Task description
Read through the entries below and copy each line where "file" turns up.

::: Data to examine

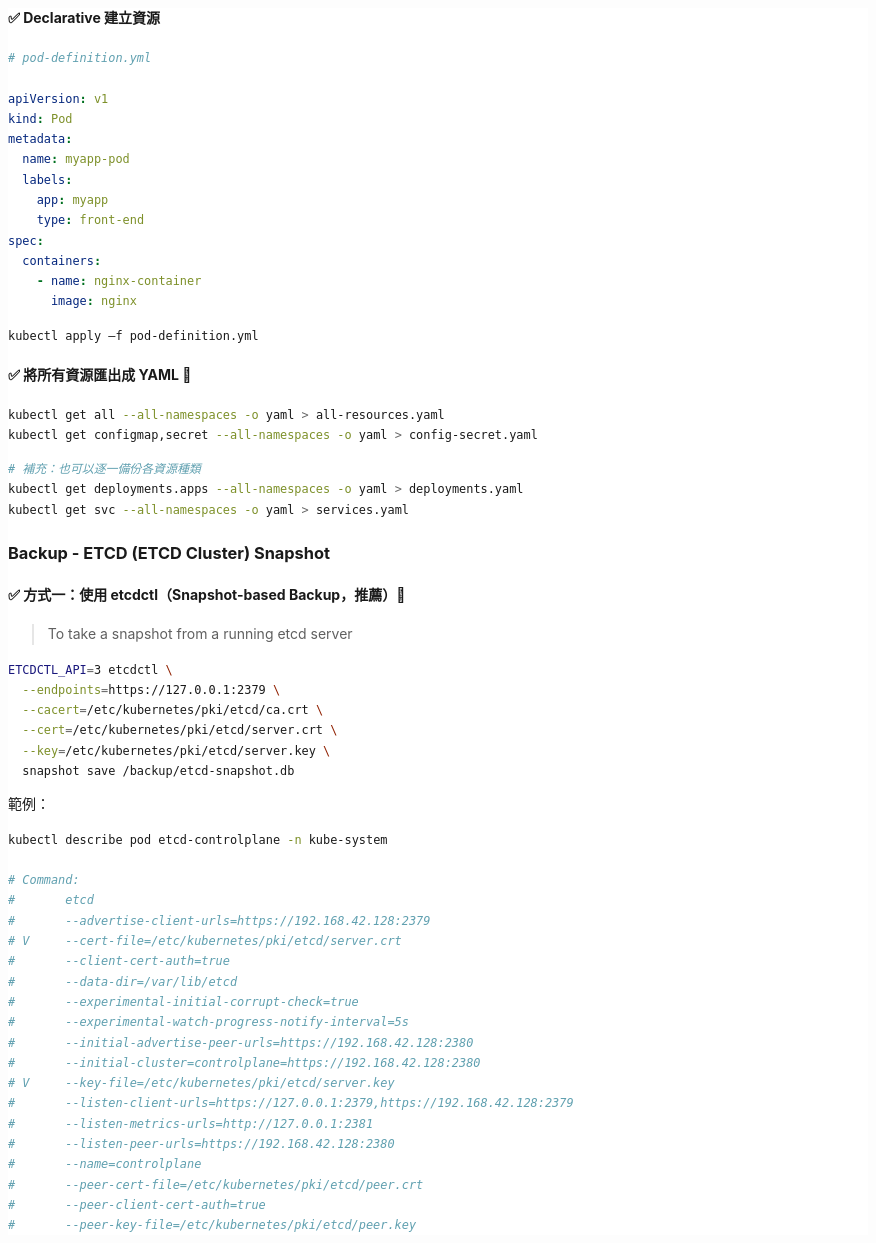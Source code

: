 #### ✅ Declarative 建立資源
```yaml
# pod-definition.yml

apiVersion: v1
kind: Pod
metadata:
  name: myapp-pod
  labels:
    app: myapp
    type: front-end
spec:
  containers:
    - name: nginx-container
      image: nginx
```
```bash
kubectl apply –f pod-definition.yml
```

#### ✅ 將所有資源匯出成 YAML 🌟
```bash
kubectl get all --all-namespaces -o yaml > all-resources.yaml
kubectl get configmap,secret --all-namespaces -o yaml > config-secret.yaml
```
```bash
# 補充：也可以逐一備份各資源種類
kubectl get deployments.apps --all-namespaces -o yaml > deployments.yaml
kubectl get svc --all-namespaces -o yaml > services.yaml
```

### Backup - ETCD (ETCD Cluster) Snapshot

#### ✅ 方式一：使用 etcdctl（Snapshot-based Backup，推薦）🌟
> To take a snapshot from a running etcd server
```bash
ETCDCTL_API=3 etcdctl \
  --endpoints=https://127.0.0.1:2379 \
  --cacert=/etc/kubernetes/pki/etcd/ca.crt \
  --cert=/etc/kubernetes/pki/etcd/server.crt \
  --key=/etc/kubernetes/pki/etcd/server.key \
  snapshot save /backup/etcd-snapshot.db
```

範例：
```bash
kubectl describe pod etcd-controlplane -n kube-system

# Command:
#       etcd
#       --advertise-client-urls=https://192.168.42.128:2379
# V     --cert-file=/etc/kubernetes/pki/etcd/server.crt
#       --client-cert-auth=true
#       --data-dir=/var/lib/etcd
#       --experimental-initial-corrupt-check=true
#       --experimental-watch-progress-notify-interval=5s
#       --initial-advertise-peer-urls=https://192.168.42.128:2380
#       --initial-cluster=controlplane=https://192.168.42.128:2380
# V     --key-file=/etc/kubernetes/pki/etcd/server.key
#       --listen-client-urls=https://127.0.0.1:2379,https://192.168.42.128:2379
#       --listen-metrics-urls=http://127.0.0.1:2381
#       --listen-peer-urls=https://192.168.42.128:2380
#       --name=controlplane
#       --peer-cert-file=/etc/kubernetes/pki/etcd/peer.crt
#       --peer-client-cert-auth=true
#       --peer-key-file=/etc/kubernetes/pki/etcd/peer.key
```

::::::

Finished exercise
# V     --cert-file=/etc/kubernetes/pki/etcd/server.crt
# V     --key-file=/etc/kubernetes/pki/etcd/server.key
#       --peer-cert-file=/etc/kubernetes/pki/etcd/peer.crt
#       --peer-key-file=/etc/kubernetes/pki/etcd/peer.key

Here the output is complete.